So how can this new mechanism help with the specific concern brought up earlier of BPs on EOS potentially agreeing to use eosio::setinflation to set an inflation rate higher than 5%?

Well the system contract could be modified to not disallow setting the inflation above the threshold of 5% per year but to instead emit a protocol change event if the inflation was raised above that threshold. The protocol change hash would commit to the particular value of the new inflation rate (among other things) so that node operators that add the hash to their whitelist know they are agreeing to an increase to a particular value (e.g. 6%) rather than some other value (e.g. 30%). However, if the inflation rate was decreased, or the inflation was increased but to a value no greater than 5% per year, then the system contract would not bother emitting the protocol change event. This provides a nice balance in allowing for some degree of adaptability without a lot of friction (i.e. friction like the slow process of ensuring almost everyone is on board with the change and they have added the hash to their whitelist) but also providing meaningful protections to the community against excessive inflation.
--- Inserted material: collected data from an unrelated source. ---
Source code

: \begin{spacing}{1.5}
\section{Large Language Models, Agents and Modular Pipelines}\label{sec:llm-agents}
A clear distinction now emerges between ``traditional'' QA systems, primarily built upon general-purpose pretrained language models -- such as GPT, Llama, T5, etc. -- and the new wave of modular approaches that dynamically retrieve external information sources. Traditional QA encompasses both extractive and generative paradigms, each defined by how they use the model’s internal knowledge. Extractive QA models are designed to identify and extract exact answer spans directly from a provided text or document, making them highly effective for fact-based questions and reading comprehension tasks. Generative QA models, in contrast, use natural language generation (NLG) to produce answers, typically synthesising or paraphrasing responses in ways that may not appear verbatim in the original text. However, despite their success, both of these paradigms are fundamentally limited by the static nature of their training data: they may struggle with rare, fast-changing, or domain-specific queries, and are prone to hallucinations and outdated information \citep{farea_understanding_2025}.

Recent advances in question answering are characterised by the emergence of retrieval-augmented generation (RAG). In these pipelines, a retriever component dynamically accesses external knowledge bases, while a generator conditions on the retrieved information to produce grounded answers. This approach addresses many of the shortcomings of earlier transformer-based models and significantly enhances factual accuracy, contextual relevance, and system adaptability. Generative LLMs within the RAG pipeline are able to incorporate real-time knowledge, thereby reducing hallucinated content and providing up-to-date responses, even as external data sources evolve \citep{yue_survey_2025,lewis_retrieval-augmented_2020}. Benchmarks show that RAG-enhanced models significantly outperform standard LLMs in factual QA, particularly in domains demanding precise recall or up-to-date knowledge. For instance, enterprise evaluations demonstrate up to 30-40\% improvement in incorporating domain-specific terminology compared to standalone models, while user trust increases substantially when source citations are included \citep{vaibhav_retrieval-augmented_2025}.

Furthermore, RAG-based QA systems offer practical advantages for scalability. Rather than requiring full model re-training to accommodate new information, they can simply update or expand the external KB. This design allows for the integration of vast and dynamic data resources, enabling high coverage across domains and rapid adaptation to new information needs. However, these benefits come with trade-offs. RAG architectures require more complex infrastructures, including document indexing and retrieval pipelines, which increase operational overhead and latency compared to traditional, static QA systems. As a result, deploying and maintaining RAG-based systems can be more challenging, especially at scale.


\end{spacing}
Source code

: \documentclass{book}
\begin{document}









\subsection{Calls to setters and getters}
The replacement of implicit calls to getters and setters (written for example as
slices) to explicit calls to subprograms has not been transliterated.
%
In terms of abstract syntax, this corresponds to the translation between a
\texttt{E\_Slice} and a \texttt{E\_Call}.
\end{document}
Of course those protections would only be meaningful if the other loopholes to increase inflation without bound are closed. For example, the token contract would need to be able to instruct the system contract to emit a protocol change event any time the eosio.token::issue action was used to create new EOS tokens. Furthermore, any updates the token contract and system contract (and less obviously updates to the contracts on the eosio.msig and eosio.wrap accounts as well due to the fact that those accounts are privileged) would need to be protected otherwise the BPs could just replace those contracts with versions that do not enforce these protective measures. This does impact adaptability a bit. As was mentioned earlier, frequent updates (relative to consensus protocol upgrades anyway) to the system contract have been done throughout the history of the EOS Public Blockchain. These were either to fix bugs or to add new useful features.

Perhaps the community of a particular EOSIO blockchain may decide that slowing down the process of adding new features to the system contract (or token contract) or fixing non-critical bugs in those contracts is a worthwhile cost to pay for the benefit of meaningful protections against the risk of excessive inflation. (Security critical bugs are a tricky case where there is a need to act quickly, potentially even with new code that is not fully public, but unfortunately the system cannot distinguish between bug fixes that preserve the intent of the existing code versus more significant changes that completely change that intent. There may be clever mechanisms that can be put in place involving time delays to give people notice of some upcoming change to a contract without knowing exactly what the new code is as well as requiring additional approval from some set of trusted contract auditors in order to strike the appropriate balance. In the extreme case, BPs can favor denial of service of the blockchain rather than compromise of the integrity of the blockchain by just updating the code immediately, then revealing the new code to the public, and then just expect the community to add the protocol change hash to their whitelist as soon as possible to resume syncing with the blockchain.) Furthermore, breaking down the system contract into more granular pieces could allow some components that do not meaningfully impact the tokenomics of the blockchain to be updated more freely. For example, if the EOSIO protocol was updated to enable better composability between smart contracts on different accounts, then perhaps the REX and PowerUp components could exist in their own smart contracts (deployed on unprivileged accounts) and could be updated with just a 15 of 21 BP approval without emitting a protocol change event.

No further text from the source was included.